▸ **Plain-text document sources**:
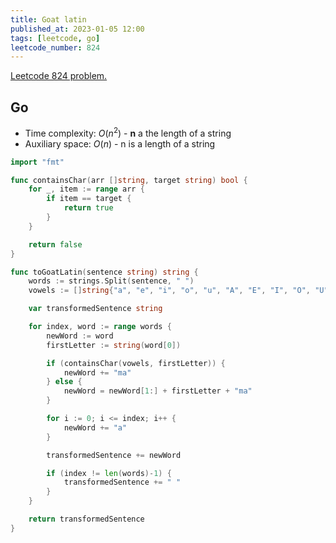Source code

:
 ```yaml
---
title: Goat latin
published_at: 2023-01-05 12:00
tags: [leetcode, go]
leetcode_number: 824
---
```


[Leetcode 824 problem.](https://leetcode.com/problems/goat-latin/)

## Go

- Time complexity: $O(n^{2})$ - **n** a the length of a string
- Auxiliary space: $O(n)$ - n is a length of a string

```go
import "fmt"

func containsChar(arr []string, target string) bool {
    for _, item := range arr {
        if item == target {
            return true
        }
    }

    return false
}

func toGoatLatin(sentence string) string {
    words := strings.Split(sentence, " ")
    vowels := []string{"a", "e", "i", "o", "u", "A", "E", "I", "O", "U"}

    var transformedSentence string

    for index, word := range words {
        newWord := word
        firstLetter := string(word[0])

        if (containsChar(vowels, firstLetter)) {
            newWord += "ma"
        } else {
            newWord = newWord[1:] + firstLetter + "ma"
        }

        for i := 0; i <= index; i++ {
            newWord += "a"
        }

        transformedSentence += newWord

        if (index != len(words)-1) {
            transformedSentence += " "
        }
    }

    return transformedSentence
}
```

▸ **TASK PROMPT**: Tally the lines of the data that hold the string "containsChar". Answer with the number and nothing more.

▸ **RESULT OF THIS TASK**: 2